**WHAT YOU NEED TO DO:**
Using the entries that follow, write out the line containing "- Can be fully keyboard controlled", the line containing "- [basic-ftp](https://github.com/patrickjuchli/basic-ftp)", and every line between them, exactly and nothing else.

**RAW DATA:**
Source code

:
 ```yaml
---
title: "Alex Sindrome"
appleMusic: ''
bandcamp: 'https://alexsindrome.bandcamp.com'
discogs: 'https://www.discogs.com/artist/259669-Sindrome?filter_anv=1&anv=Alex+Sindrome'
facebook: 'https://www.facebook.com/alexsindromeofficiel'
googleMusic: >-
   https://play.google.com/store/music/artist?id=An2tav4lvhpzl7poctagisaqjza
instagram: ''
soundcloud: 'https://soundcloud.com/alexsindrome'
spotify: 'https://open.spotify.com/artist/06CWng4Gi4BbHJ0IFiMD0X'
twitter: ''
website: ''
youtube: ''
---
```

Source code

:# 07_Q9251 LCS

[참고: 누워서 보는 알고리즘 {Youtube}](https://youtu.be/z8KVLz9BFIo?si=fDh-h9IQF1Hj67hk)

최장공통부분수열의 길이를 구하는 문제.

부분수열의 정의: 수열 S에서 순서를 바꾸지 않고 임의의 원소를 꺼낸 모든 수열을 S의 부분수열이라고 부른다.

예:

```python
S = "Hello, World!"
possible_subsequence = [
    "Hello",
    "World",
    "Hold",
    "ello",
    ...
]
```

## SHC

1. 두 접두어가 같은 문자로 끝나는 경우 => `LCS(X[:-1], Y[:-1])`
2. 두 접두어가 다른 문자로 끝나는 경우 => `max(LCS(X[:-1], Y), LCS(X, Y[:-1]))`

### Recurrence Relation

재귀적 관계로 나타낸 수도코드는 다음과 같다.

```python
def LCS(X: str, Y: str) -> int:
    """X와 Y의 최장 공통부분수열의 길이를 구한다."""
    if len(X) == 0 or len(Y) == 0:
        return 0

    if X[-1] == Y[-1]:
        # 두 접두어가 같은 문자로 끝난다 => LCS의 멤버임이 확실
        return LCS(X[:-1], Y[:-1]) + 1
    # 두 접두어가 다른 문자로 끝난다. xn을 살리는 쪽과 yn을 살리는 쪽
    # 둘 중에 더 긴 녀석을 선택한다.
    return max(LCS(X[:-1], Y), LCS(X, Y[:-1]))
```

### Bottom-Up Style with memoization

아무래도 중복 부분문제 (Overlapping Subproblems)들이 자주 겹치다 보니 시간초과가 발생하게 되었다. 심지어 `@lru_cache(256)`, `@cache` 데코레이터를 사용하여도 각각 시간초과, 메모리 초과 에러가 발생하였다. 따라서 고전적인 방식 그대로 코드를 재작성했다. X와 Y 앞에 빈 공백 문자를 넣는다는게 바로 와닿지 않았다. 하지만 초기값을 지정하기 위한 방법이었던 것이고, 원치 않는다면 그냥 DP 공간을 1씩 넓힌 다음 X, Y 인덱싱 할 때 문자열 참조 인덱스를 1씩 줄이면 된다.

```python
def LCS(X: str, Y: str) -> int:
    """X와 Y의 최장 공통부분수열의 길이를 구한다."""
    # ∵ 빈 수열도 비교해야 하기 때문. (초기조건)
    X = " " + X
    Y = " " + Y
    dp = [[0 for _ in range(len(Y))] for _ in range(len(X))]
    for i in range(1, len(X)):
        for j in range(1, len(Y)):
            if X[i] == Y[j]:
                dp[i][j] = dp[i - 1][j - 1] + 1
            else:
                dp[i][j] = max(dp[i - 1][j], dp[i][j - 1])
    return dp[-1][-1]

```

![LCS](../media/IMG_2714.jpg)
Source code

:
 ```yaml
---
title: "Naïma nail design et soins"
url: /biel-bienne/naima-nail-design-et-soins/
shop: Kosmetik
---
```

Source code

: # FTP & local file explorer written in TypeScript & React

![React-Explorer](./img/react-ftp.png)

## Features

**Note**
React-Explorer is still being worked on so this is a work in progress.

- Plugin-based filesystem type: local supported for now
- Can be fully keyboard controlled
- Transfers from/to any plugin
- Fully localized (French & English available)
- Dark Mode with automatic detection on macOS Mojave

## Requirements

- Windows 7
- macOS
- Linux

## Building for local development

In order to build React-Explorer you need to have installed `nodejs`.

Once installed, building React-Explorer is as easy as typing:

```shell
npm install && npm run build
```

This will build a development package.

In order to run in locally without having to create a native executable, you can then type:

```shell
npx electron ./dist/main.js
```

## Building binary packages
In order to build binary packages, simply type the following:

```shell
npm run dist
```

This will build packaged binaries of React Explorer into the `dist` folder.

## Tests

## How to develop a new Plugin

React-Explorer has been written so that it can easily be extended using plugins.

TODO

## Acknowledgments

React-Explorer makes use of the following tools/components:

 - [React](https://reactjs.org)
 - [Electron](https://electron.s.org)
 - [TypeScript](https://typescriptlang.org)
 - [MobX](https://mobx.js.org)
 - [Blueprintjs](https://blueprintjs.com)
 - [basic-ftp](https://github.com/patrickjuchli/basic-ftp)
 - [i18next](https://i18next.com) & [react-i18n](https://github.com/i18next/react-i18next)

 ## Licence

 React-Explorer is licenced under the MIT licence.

**RESULT OF THE TASK:**
- Can be fully keyboard controlled
- Transfers from/to any plugin
- Fully localized (French & English available)
- Dark Mode with automatic detection on macOS Mojave

## Requirements

- Windows 7
- macOS
- Linux

## Building for local development

In order to build React-Explorer you need to have installed `nodejs`.

Once installed, building React-Explorer is as easy as typing:

```shell
npm install && npm run build
```

This will build a development package.

In order to run in locally without having to create a native executable, you can then type:

```shell
npx electron ./dist/main.js
```

## Building binary packages
In order to build binary packages, simply type the following:

```shell
npm run dist
```

This will build packaged binaries of React Explorer into the `dist` folder.

## Tests

## How to develop a new Plugin

React-Explorer has been written so that it can easily be extended using plugins.

TODO

## Acknowledgments

React-Explorer makes use of the following tools/components:

 - [React](https://reactjs.org)
 - [Electron](https://electron.s.org)
 - [TypeScript](https://typescriptlang.org)
 - [MobX](https://mobx.js.org)
 - [Blueprintjs](https://blueprintjs.com)
 - [basic-ftp](https://github.com/patrickjuchli/basic-ftp)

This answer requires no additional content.